____ Supplied material
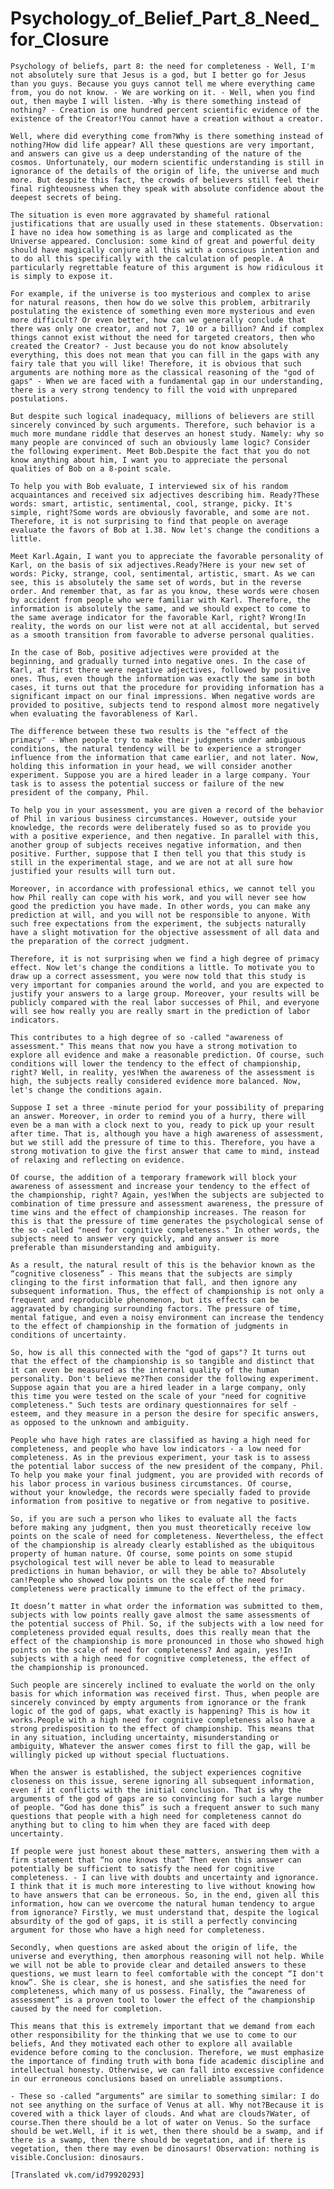 <h1> Psychology_of_Belief_Part_8_Need_for_Closure </h1>

    Psychology of beliefs, part 8: the need for completeness - Well, I'm not absolutely sure that Jesus is a god, but I better go for Jesus than you guys. Because you guys cannot tell me where everything came from, you do not know. - We are working on it. - Well, when you find out, then maybe I will listen. -Why is there something instead of nothing? - Creation is one hundred percent scientific evidence of the existence of the Creator!You cannot have a creation without a creator. 

    Well, where did everything come from?Why is there something instead of nothing?How did life appear? All these questions are very important, and answers can give us a deep understanding of the nature of the cosmos. Unfortunately, our modern scientific understanding is still in ignorance of the details of the origin of life, the universe and much more. But despite this fact, the crowds of believers still feel their final righteousness when they speak with absolute confidence about the deepest secrets of being. 

    The situation is even more aggravated by shameful rational justifications that are usually used in these statements. Observation: I have no idea how something is as large and complicated as the Universe appeared. Conclusion: some kind of great and powerful deity should have magically conjure all this with a conscious intention and to do all this specifically with the calculation of people. A particularly regrettable feature of this argument is how ridiculous it is simply to expose it. 

    For example, if the universe is too mysterious and complex to arise for natural reasons, then how do we solve this problem, arbitrarily postulating the existence of something even more mysterious and even more difficult? Or even better, how can we generally conclude that there was only one creator, and not 7, 10 or a billion? And if complex things cannot exist without the need for targeted creators, then who created the Creator? - Just because you do not know absolutely everything, this does not mean that you can fill in the gaps with any fairy tale that you will like! Therefore, it is obvious that such arguments are nothing more as the classical reasoning of the "god of gaps" - When we are faced with a fundamental gap in our understanding, there is a very strong tendency to fill the void with unprepared postulations. 

    But despite such logical inadequacy, millions of believers are still sincerely convinced by such arguments. Therefore, such behavior is a much more mundane riddle that deserves an honest study. Namely: why so many people are convinced of such an obviously lame logic? Consider the following experiment. Meet Bob.Despite the fact that you do not know anything about him, I want you to appreciate the personal qualities of Bob on a 8-point scale. 

    To help you with Bob evaluate, I interviewed six of his random acquaintances and received six adjectives describing him. Ready?These words: smart, artistic, sentimental, cool, strange, picky. It's simple, right?Some words are obviously favorable, and some are not. Therefore, it is not surprising to find that people on average evaluate the favors of Bob at 1.38. Now let's change the conditions a little. 

    Meet Karl.Again, I want you to appreciate the favorable personality of Karl, on the basis of six adjectives.Ready?Here is your new set of words: Picky, strange, cool, sentimental, artistic, smart. As we can see, this is absolutely the same set of words, but in the reverse order. And remember that, as far as you know, these words were chosen by accident from people who were familiar with Karl. Therefore, the information is absolutely the same, and we should expect to come to the same average indicator for the favorable Karl, right? Wrong!In reality, the words on our list were not at all accidental, but served as a smooth transition from favorable to adverse personal qualities. 

    In the case of Bob, positive adjectives were provided at the beginning, and gradually turned into negative ones. In the case of Karl, at first there were negative adjectives, followed by positive ones. Thus, even though the information was exactly the same in both cases, it turns out that the procedure for providing information has a significant impact on our final impressions. When negative words are provided to positive, subjects tend to respond almost more negatively when evaluating the favorableness of Karl. 

    The difference between these two results is the "effect of the primacy" - When people try to make their judgments under ambiguous conditions, the natural tendency will be to experience a stronger influence from the information that came earlier, and not later. Now, holding this information in your head, we will consider another experiment. Suppose you are a hired leader in a large company. Your task is to assess the potential success or failure of the new president of the company, Phil. 

    To help you in your assessment, you are given a record of the behavior of Phil in various business circumstances. However, outside your knowledge, the records were deliberately fused so as to provide you with a positive experience, and then negative. In parallel with this, another group of subjects receives negative information, and then positive. Further, suppose that I then tell you that this study is still in the experimental stage, and we are not at all sure how justified your results will turn out. 

    Moreover, in accordance with professional ethics, we cannot tell you how Phil really can cope with his work, and you will never see how good the prediction you have made. In other words, you can make any prediction at will, and you will not be responsible to anyone. With such free expectations from the experiment, the subjects naturally have a slight motivation for the objective assessment of all data and the preparation of the correct judgment. 

    Therefore, it is not surprising when we find a high degree of primacy effect. Now let's change the conditions a little. To motivate you to draw up a correct assessment, you were now told that this study is very important for companies around the world, and you are expected to justify your answers to a large group. Moreover, your results will be publicly compared with the real labor successes of Phil, and everyone will see how really you are really smart in the prediction of labor indicators. 

    This contributes to a high degree of so -called "awareness of assessment." This means that now you have a strong motivation to explore all evidence and make a reasonable prediction. Of course, such conditions will lower the tendency to the effect of championship, right? Well, in reality, yes!When the awareness of the assessment is high, the subjects really considered evidence more balanced. Now, let's change the conditions again. 

    Suppose I set a three -minute period for your possibility of preparing an answer. Moreover, in order to remind you of a hurry, there will even be a man with a clock next to you, ready to pick up your result after time. That is, although you have a high awareness of assessment, but we still add the pressure of time to this. Therefore, you have a strong motivation to give the first answer that came to mind, instead of relaxing and reflecting on evidence. 

    Of course, the addition of a temporary framework will block your awareness of assessment and increase your tendency to the effect of the championship, right? Again, yes!When the subjects are subjected to combination of time pressure and assessment awareness, the pressure of time wins and the effect of championship increases. The reason for this is that the pressure of time generates the psychological sense of the so -called "need for cognitive completeness." In other words, the subjects need to answer very quickly, and any answer is more preferable than misunderstanding and ambiguity. 

    As a result, the natural result of this is the behavior known as the “cognitive closeness” - This means that the subjects are simply clinging to the first information that fall, and then ignore any subsequent information. Thus, the effect of championship is not only a frequent and reproducible phenomenon, but its effects can be aggravated by changing surrounding factors. The pressure of time, mental fatigue, and even a noisy environment can increase the tendency to the effect of championship in the formation of judgments in conditions of uncertainty. 

    So, how is all this connected with the "god of gaps"? It turns out that the effect of the championship is so tangible and distinct that it can even be measured as the internal quality of the human personality. Don't believe me?Then consider the following experiment. Suppose again that you are a hired leader in a large company, only this time you were tested on the scale of your "need for cognitive completeness." Such tests are ordinary questionnaires for self -esteem, and they measure in a person the desire for specific answers, as opposed to the unknown and ambiguity. 

    People who have high rates are classified as having a high need for completeness, and people who have low indicators - a low need for completeness. As in the previous experiment, your task is to assess the potential labor success of the new president of the company, Phil. To help you make your final judgment, you are provided with records of his labor process in various business circumstances. Of course, without your knowledge, the records were specially faded to provide information from positive to negative or from negative to positive. 

    So, if you are such a person who likes to evaluate all the facts before making any judgment, then you must theoretically receive low points on the scale of need for completeness. Nevertheless, the effect of the championship is already clearly established as the ubiquitous property of human nature. Of course, some points on some stupid psychological test will never be able to lead to measurable predictions in human behavior, or will they be able to? Absolutely can!People who showed low points on the scale of the need for completeness were practically immune to the effect of the primacy. 

    It doesn’t matter in what order the information was submitted to them, subjects with low points really gave almost the same assessments of the potential success of Phil. So, if the subjects with a low need for completeness provided equal results, does this really mean that the effect of the championship is more pronounced in those who showed high points on the scale of need for completeness? And again, yes!In subjects with a high need for cognitive completeness, the effect of the championship is pronounced. 

    Such people are sincerely inclined to evaluate the world on the only basis for which information was received first. Thus, when people are sincerely convinced by empty arguments from ignorance or the frank logic of the god of gaps, what exactly is happening? This is how it works.People with a high need for cognitive completeness also have a strong predisposition to the effect of championship. This means that in any situation, including uncertainty, misunderstanding or ambiguity, Whatever the answer comes first to fill the gap, will be willingly picked up without special fluctuations. 

    When the answer is established, the subject experiences cognitive closeness on this issue, serene ignoring all subsequent information, even if it conflicts with the initial conclusion. That is why the arguments of the god of gaps are so convincing for such a large number of people. “God has done this” is such a frequent answer to such many questions that people with a high need for completeness cannot do anything but to cling to him when they are faced with deep uncertainty. 

    If people were just honest about these matters, answering them with a firm statement that “no one knows that” Then even this answer can potentially be sufficient to satisfy the need for cognitive completeness. - I can live with doubts and uncertainty and ignorance. I think that it is much more interesting to live without knowing how to have answers that can be erroneous. So, in the end, given all this information, how can we overcome the natural human tendency to argue from ignorance? Firstly, we must understand that, despite the logical absurdity of the god of gaps, it is still a perfectly convincing argument for those who have a high need for completeness. 

    Secondly, when questions are asked about the origin of life, the universe and everything, then amorphous reasoning will not help. While we will not be able to provide clear and detailed answers to these questions, we must learn to feel comfortable with the concept “I don't know”. She is clear, she is honest, and she satisfies the need for completeness, which many of us possess. Finally, the “awareness of assessment” is a proven tool to lower the effect of the championship caused by the need for completion. 

    This means that this is extremely important that we demand from each other responsibility for the thinking that we use to come to our beliefs, And they motivated each other to explore all available evidence before coming to the conclusion. Therefore, we must emphasize the importance of finding truth with bona fide academic discipline and intellectual honesty. Otherwise, we can fall into excessive confidence in our erroneous conclusions based on unreliable assumptions. 

    - These so -called “arguments” are similar to something similar: I do not see anything on the surface of Venus at all. Why not?Because it is covered with a thick layer of clouds. And what are clouds?Water, of course.Then there should be a lot of water on Venus. So the surface should be wet.Well, if it is wet, then there should be a swamp, and if there is a swamp, then there should be vegetation, and if there is vegetation, then there may even be dinosaurs! Observation: nothing is visible.Conclusion: dinosaurs. 

    [Translated vk.com/id79920293]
________
Task to complete — Print exactly the lines between the line with "- These so -called" and the final line of the records above, both included.

Result of the exercise —
    - These so -called “arguments” are similar to something similar: I do not see anything on the surface of Venus at all. Why not?Because it is covered with a thick layer of clouds. And what are clouds?Water, of course.Then there should be a lot of water on Venus. So the surface should be wet.Well, if it is wet, then there should be a swamp, and if there is a swamp, then there should be vegetation, and if there is vegetation, then there may even be dinosaurs! Observation: nothing is visible.Conclusion: dinosaurs. 

    [Translated vk.com/id79920293]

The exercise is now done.